The first message on Microsoft’s LinkedIn was sent the day the service launched, on May 5, 2003. The LinkedIn messaging platform now stores 17 years’ worth of messages (created with 17 years of different product features), and the number of messages sent keeps going up. It’s quadrupled over the last four years, but in the first week of April, messages were up 14% compared to the previous year; the end of March saw weekly jumps in messages sent between co-workers (up 21%) and users sending each other content from their LinkedIn newsfeeds in messages (up 14%).
Originally those messages looked very like email; now they look more like chat, with threading, group conversations, emoji and no subject lines.

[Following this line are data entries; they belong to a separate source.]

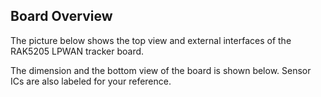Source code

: ## Board Overview

The picture below shows the top view and external interfaces of the RAK5205 LPWAN tracker board.


<rk-img
  src="/assets/images/datasheet/rak5205/rak5205-lpwan-tracker-interfaces.jpg"
  width="75%"
  figure-number="1"
  caption="RAK5205 LPWAN Tracker Interfaces"
/>

The dimension and the bottom view of the board is shown below. Sensor ICs are also labeled for your reference.

<rk-img
  src="/assets/images/datasheet/rak5205/rak5205-dimension-and-sensors-available.jpg"
  width="75%"
  figure-number="2"
  caption="RAK5205 Dimension and Sensors Available"
/>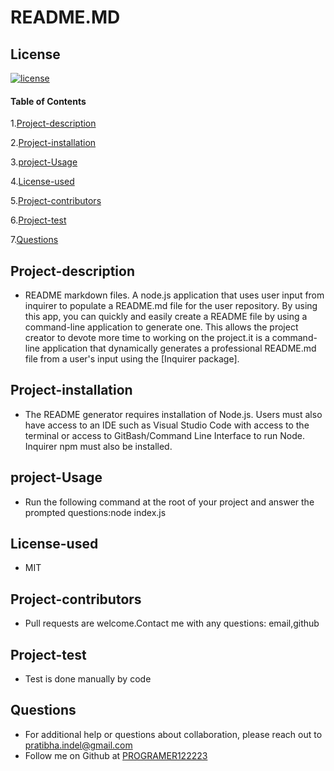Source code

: # README.MD
  
  ## License 
  [![license](https://img.shields.io/badge/license-MIT-blue)](https://shields.io)

  #### Table of Contents
   1.[Project-description](#project-description)

   2.[Project-installation](#project-installation)

   3.[project-Usage](#project-Usage)

   4.[License-used](#license-used)

   5.[Project-contributors](#project-contributors)

   6.[Project-test](#project-test)

   7.[Questions](#questions)
  
   ## Project-description
   * README markdown files. A node.js application that uses user input from inquirer to populate a README.md file for the user repository. By using this app, you can quickly and easily create a README file by using a command-line application to generate one. This allows the project creator to devote more time to working on the project.it is a command-line application that dynamically generates a professional README.md file from a user's input using the [Inquirer package].

   
   ## Project-installation
   * The README generator requires installation of Node.js. Users must also have access to an IDE such as Visual Studio Code         with access to the terminal or access to GitBash/Command Line Interface to run Node. Inquirer npm must also be installed.
   
   
   ## project-Usage
   * Run the following command at the root of your project and answer the prompted questions:node index.js
   
  
   ## License-used
   * MIT

    
   ## Project-contributors
   * Pull requests are welcome.Contact me with any questions: email,github


  
   ## Project-test
   *  Test is done manually by code

   ## Questions
   * For additional help or questions about collaboration, please reach out to pratibha.indel@gmail.com
   * Follow me on Github at [PROGRAMER122223](http://github.com/PROGRAMER122223)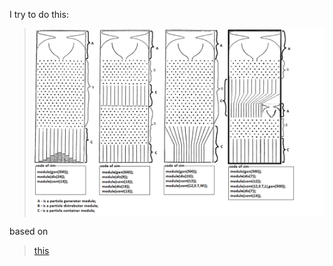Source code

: I try to do this: 
>![this](https://github.com/LordSerg/LearnCppLang/blob/master/projects/NormalDistributionSim/goal_is_to_do_this.png) 

based on 
>[this](https://www.lexaloffle.com/bbs/?pid=quincunx_xietanu)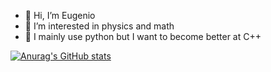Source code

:- 👋 Hi, I’m Eugenio
- 👀 I’m interested in physics and math
- 🌱 I mainly use python but I want to become better at C++

[![Anurag's GitHub stats](https://github-readme-stats.vercel.app/api?username=EugenioBarbieriViale)](https://github.com/anuraghazra/github-readme-stats)
<!---
EugenioBarbieriViale/EugenioBarbieriViale is a ✨ special ✨ repository because its `README.md` (this file) appears on your GitHub profile.
You can click the Preview link to take a look at your changes.
--->
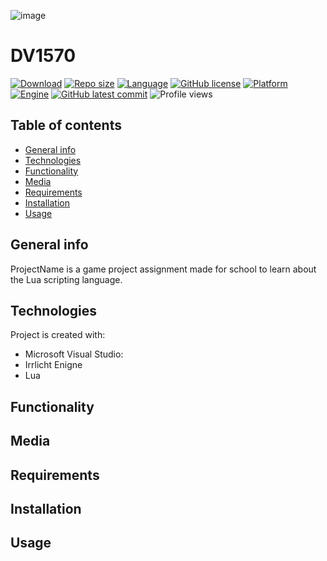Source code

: 
![image](https://user-images.githubusercontent.com/53872055/140231358-44062c9a-18b8-492f-9cea-9c555a86a9a3.png)

# DV1570

[![Download](https://img.shields.io/github/downloads/Jonathan-source/DV1570/total)]()
[![Repo size](https://img.shields.io/github/repo-size/Jonathan-source/DV1570)]()
[![Language](https://img.shields.io/badge/language-C%2B%2B-yellow)]()
[![GitHub license](https://img.shields.io/github/license/Jonathan-source/DV1570)]()
[![Platform](https://img.shields.io/badge/platform-Windows-blue)]()
[![Engine](https://img.shields.io/badge/engine-Irrlicht-yellow)]()
[![GitHub latest commit](https://img.shields.io/github/last-commit/Jonathan-source/DV1570)]()
![Profile views](https://gpvc.arturio.dev/Jonathan-source)

## Table of contents
* [General info](#general-info)
* [Technologies](#technologies)
* [Functionality](#functionality)
* [Media](#media)
* [Requirements](#requirements)
* [Installation](#installation)
* [Usage](#usage)

## General info
ProjectName is a game project assignment made for school to learn about the Lua scripting language.

## Technologies
Project is created with:
* Microsoft Visual Studio: 
* Irrlicht Enigne
* Lua

## Functionality

## Media

## Requirements
## Installation
## Usage
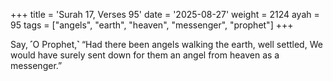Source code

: +++
title = 'Surah 17, Verses 95'
date = '2025-08-27'
weight = 2124
ayah = 95
tags = ["angels", "earth", "heaven", "messenger", "prophet"]
+++

Say, ˹O Prophet,˺ “Had there been angels walking the earth, well settled, We would have surely sent down for them an angel from heaven as a messenger.”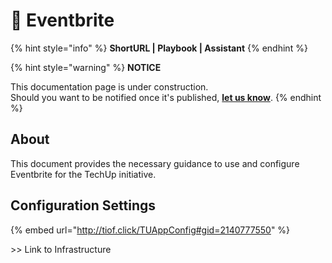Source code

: # 📓 Eventbrite

{% hint style="info" %}
**ShortURL | Playbook | Assistant**
{% endhint %}



{% hint style="warning" %}
**NOTICE**

This documentation page is under construction.\
Should you want to be notified once it's published, [**let us know**](https://tiof.click/TIOFTarianUpdatesService).
{% endhint %}

## About

This document provides the necessary guidance to use and configure Eventbrite for the TechUp initiative.



## Configuration Settings

{% embed url="http://tiof.click/TUAppConfig#gid=2140777550" %}

\>> Link to Infrastructure
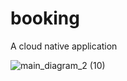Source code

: # booking
A cloud native application

![main_diagram_2 (10)](https://user-images.githubusercontent.com/36018286/128594607-e6ee3b75-0098-4a9e-a94f-8ce463284ee2.png)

The code powering that messaging system has been updated, getting ever more complicated, but the common infrastructure that powers all the different LinkedIn messaging experiences hadn’t changed as much over the years.
“While very little code, still survives from 2003, a lot of the infrastructure was still the same,” Manny Lavery, the engineering manager for the messaging platform infrastructure team told the New Stack.
The original infrastructure was a single Oracle database, running in a single data center, with two tables powering two services: one for storing the messages, which included all the business logic for messages for multiple LinkedIn products, and one responsible for the different ways the messages could be delivered — push notifications, different email formats, and tracking they were received.
Over time, LinkedIn added new data centers and switched to distributed data storage with sharded architecture using its own NoSQL JSON database, Espresso. Scaling out brought its own complexities though; different mailboxes were divided between shards with a Personal Data Routing service keeping track of whose inbox was on which shard and bi-directional replication putting a copy of each shard into a different data center in case of availability issues.
There was a major product redesign in 2016 and LinkedIn kept adding more features, eventually changing the name to Messaging. But it was still built on a data architecture designed for email-style conversations between two people, using a codebase that was over ten years old, making made it hard to shard the data correctly for scaling, with critical business logic still embedded in code in the message store.
Untangling the Mess
The infrastructure team is involved when any of the LinkedIn product teams want to add features to messaging — sometimes writing the code for them or working with them on development — and was responsible for maintaining all that new code in production. But while they owned the code, different product teams owned the business logic, the reasoning behind it and the decisions about making any changes to it.
The messaging platform supports five different LinkedIn lines of business: the consumer web site, the “talent solutions” for HR and hiring teams which offer one kind of email messaging, the sales solutions which offer a different kind of email, LinkedIn’s marketing solutions and the premium service which has premium messaging options (plus a few other internal clients). All those products have their own business rules for how to handle their specific features in messaging.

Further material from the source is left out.